[Dataset entries]
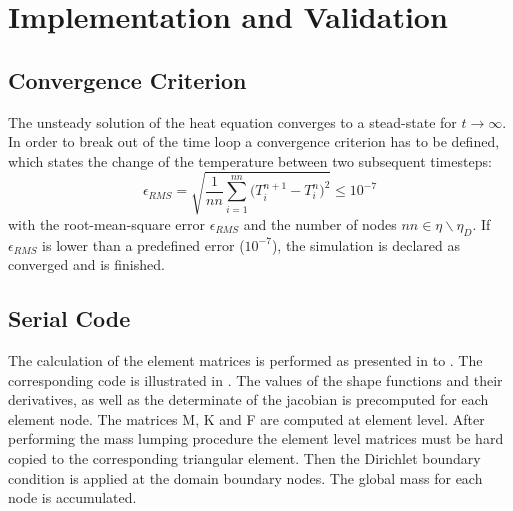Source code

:\section{Implementation and Validation}

\subsection{Convergence Criterion}
The unsteady solution of the heat equation converges to a stead-state for $t\rightarrow \infty$. In order to break out of the time loop a convergence criterion has to be defined, which states the change of the temperature between two subsequent timesteps:
\begin{equation}
	\epsilon_{RMS} = \sqrt{\frac{1}{nn} \sum_{i=1}^{nn} \Big( T_i^{n+1} - T_i^n \Big)^2} \leq 10^{-7}
\end{equation}
with the root-mean-square error $\epsilon_{RMS}$ and the number of nodes $nn \in \eta \backslash \eta_D$. If $\epsilon_{RMS}$ is lower than a predefined error ($10^{-7}$), the simulation is declared as converged and is finished.

\subsection{Serial Code}

The calculation of the element matrices is performed as presented in  to . The corresponding code is illustrated in . The values of the shape functions and their derivatives, as well as the determinate of the jacobian is precomputed for each element node. The matrices M, K and F are computed at element level. After performing the mass lumping procedure the element level matrices must be hard copied to the corresponding triangular element.
Then the Dirichlet boundary condition  is applied at the domain boundary nodes. The global mass for each node is accumulated. 

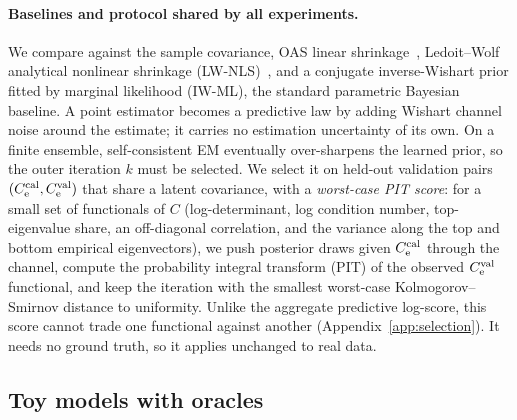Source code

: \paragraph{Baselines and protocol shared by all experiments.}
We compare against the sample covariance, OAS linear shrinkage~\citep{chen2010shrinkage}, Ledoit--Wolf analytical nonlinear shrinkage (LW-NLS)~\citep{ledoit2020analytical}, and a conjugate inverse-Wishart prior fitted by marginal likelihood (IW-ML), the standard parametric Bayesian baseline.
A point estimator becomes a predictive law by adding Wishart channel noise around the estimate; it carries no estimation uncertainty of its own.
On a finite ensemble, self-consistent EM eventually over-sharpens the learned prior, so the outer iteration $k$ must be selected.
We select it on held-out validation pairs $(\Ce^{\mathrm{cal}},\Ce^{\mathrm{val}})$ that share a latent covariance, with a \emph{worst-case PIT score}: for a small set of functionals of $C$ (log-determinant, log condition number, top-eigenvalue share, an off-diagonal correlation, and the variance along the top and bottom empirical eigenvectors), we push posterior draws given $\Ce^{\mathrm{cal}}$ through the channel, compute the probability integral transform (PIT) of the observed $\Ce^{\mathrm{val}}$ functional, and keep the iteration with the smallest worst-case Kolmogorov--Smirnov distance to uniformity.
Unlike the aggregate predictive log-score, this score cannot trade one functional against another (Appendix~\ref{app:selection}).
It needs no ground truth, so it applies unchanged to real data.

\subsection{Toy models with oracles}
\label{sec:exp-toys}


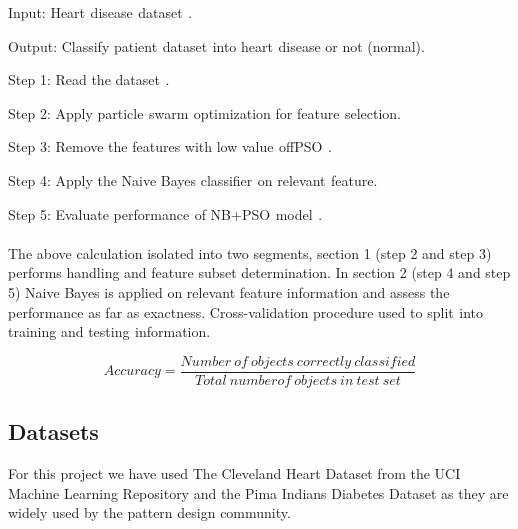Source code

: \documentclass[oneside,12pt]{Classes/VTU}
\begin{document}
    Input: Heart\tiny\textcolor{white}{s}\normalsize disease\tiny\textcolor{white}{s}\normalsize dataset\tiny\textcolor{white}{s}\normalsize.
    
    Output: Classify patient\tiny\textcolor{white}{s}\normalsize dataset\tiny\textcolor{white}{s}\normalsize into heart\tiny\textcolor{white}{s}\normalsize disease or not (normal).
    
    Step 1: Read the dataset\tiny\textcolor{white}{s}\normalsize.
    
    Step 2: Apply particle\tiny\textcolor{white}{s}\normalsize swarm\tiny\textcolor{white}{s}\normalsize optimization for feature\tiny\textcolor{white}{s}\normalsize selection. 
    
    Step 3: Remove the features with low value\tiny\textcolor{white}{s}\normalsize of\tiny\textcolor{white}{f}\normalsize PSO\tiny\textcolor{white}{s}\normalsize.
    
    Step 4: Apply the Naive Bayes classifier\tiny\textcolor{white}{s}\normalsize on relevant\tiny\textcolor{white}{s}\normalsize feature. 
    
    Step 5: Evaluate performance\tiny\textcolor{white}{s}\normalsize of NB+PSO\tiny\textcolor{white}{s}\normalsize model\tiny\textcolor{white}{s}\normalsize.
    
    \paragraph{}
    The above calculation isolated into two segments, section 1 (step 2 and step 3) performs handling and feature subset determination. In section 2 (step 4 and step 5) Naive Bayes is applied on relevant feature information and assess the performance as far as exactness. Cross-validation procedure used to split\tiny\textcolor{white}{s}\normalsize into training and testing\tiny\textcolor{white}{s}\normalsize information.     
    \begin{center}
    	\[Accuracy = \frac{Number \ of \ objects \ correctly \ classified}{Total \ number of \ objects \ in  \ test \ set}\]     
    \end{center}
    
    
    \subsection{Datasets}
    For this project we have used The Cleveland Heart Dataset from the UCI Machine Learning Repository and the Pima Indians Diabetes Dataset as they are widely used by the pattern design community.\\
    \linebreak
\end{document}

YOUR INSTRUCTIONS: An exact copy of every entry above is needed, with the pictures left out.

TASK ANSWER:
Source code

:\section{Implementation and Validation}

\subsection{Convergence Criterion}
The unsteady solution of the heat equation converges to a stead-state for $t\rightarrow \infty$. In order to break out of the time loop a convergence criterion has to be defined, which states the change of the temperature between two subsequent timesteps:
\begin{equation}
	\epsilon_{RMS} = \sqrt{\frac{1}{nn} \sum_{i=1}^{nn} \Big( T_i^{n+1} - T_i^n \Big)^2} \leq 10^{-7}
\end{equation}
with the root-mean-square error $\epsilon_{RMS}$ and the number of nodes $nn \in \eta \backslash \eta_D$. If $\epsilon_{RMS}$ is lower than a predefined error ($10^{-7}$), the simulation is declared as converged and is finished.

\subsection{Serial Code}

The calculation of the element matrices is performed as presented in  to . The corresponding code is illustrated in . The values of the shape functions and their derivatives, as well as the determinate of the jacobian is precomputed for each element node. The matrices M, K and F are computed at element level. After performing the mass lumping procedure the element level matrices must be hard copied to the corresponding triangular element.
Then the Dirichlet boundary condition  is applied at the domain boundary nodes. The global mass for each node is accumulated. 

Source code

: \paragraph{Baselines and protocol shared by all experiments.}
We compare against the sample covariance, OAS linear shrinkage~\citep{chen2010shrinkage}, Ledoit--Wolf analytical nonlinear shrinkage (LW-NLS)~\citep{ledoit2020analytical}, and a conjugate inverse-Wishart prior fitted by marginal likelihood (IW-ML), the standard parametric Bayesian baseline.
A point estimator becomes a predictive law by adding Wishart channel noise around the estimate; it carries no estimation uncertainty of its own.
On a finite ensemble, self-consistent EM eventually over-sharpens the learned prior, so the outer iteration $k$ must be selected.
We select it on held-out validation pairs $(\Ce^{\mathrm{cal}},\Ce^{\mathrm{val}})$ that share a latent covariance, with a \emph{worst-case PIT score}: for a small set of functionals of $C$ (log-determinant, log condition number, top-eigenvalue share, an off-diagonal correlation, and the variance along the top and bottom empirical eigenvectors), we push posterior draws given $\Ce^{\mathrm{cal}}$ through the channel, compute the probability integral transform (PIT) of the observed $\Ce^{\mathrm{val}}$ functional, and keep the iteration with the smallest worst-case Kolmogorov--Smirnov distance to uniformity.
Unlike the aggregate predictive log-score, this score cannot trade one functional against another (Appendix~\ref{app:selection}).
It needs no ground truth, so it applies unchanged to real data.

\subsection{Toy models with oracles}
\label{sec:exp-toys}


Source code

: \documentclass[oneside,12pt]{Classes/VTU}
\begin{document}
    Input: Heart\tiny\textcolor{white}{s}\normalsize disease\tiny\textcolor{white}{s}\normalsize dataset\tiny\textcolor{white}{s}\normalsize.
    
    Output: Classify patient\tiny\textcolor{white}{s}\normalsize dataset\tiny\textcolor{white}{s}\normalsize into heart\tiny\textcolor{white}{s}\normalsize disease or not (normal).
    
    Step 1: Read the dataset\tiny\textcolor{white}{s}\normalsize.
    
    Step 2: Apply particle\tiny\textcolor{white}{s}\normalsize swarm\tiny\textcolor{white}{s}\normalsize optimization for feature\tiny\textcolor{white}{s}\normalsize selection. 
    
    Step 3: Remove the features with low value\tiny\textcolor{white}{s}\normalsize of\tiny\textcolor{white}{f}\normalsize PSO\tiny\textcolor{white}{s}\normalsize.
    
    Step 4: Apply the Naive Bayes classifier\tiny\textcolor{white}{s}\normalsize on relevant\tiny\textcolor{white}{s}\normalsize feature. 
    
    Step 5: Evaluate performance\tiny\textcolor{white}{s}\normalsize of NB+PSO\tiny\textcolor{white}{s}\normalsize model\tiny\textcolor{white}{s}\normalsize.
    
    \paragraph{}
    The above calculation isolated into two segments, section 1 (step 2 and step 3) performs handling and feature subset determination. In section 2 (step 4 and step 5) Naive Bayes is applied on relevant feature information and assess the performance as far as exactness. Cross-validation procedure used to split\tiny\textcolor{white}{s}\normalsize into training and testing\tiny\textcolor{white}{s}\normalsize information.     
    \begin{center}
    	\[Accuracy = \frac{Number \ of \ objects \ correctly \ classified}{Total \ number of \ objects \ in  \ test \ set}\]     
    \end{center}
    
    
    \subsection{Datasets}
    For this project we have used The Cleveland Heart Dataset from the UCI Machine Learning Repository and the Pima Indians Diabetes Dataset as they are widely used by the pattern design community.\\
    \linebreak
\end{document}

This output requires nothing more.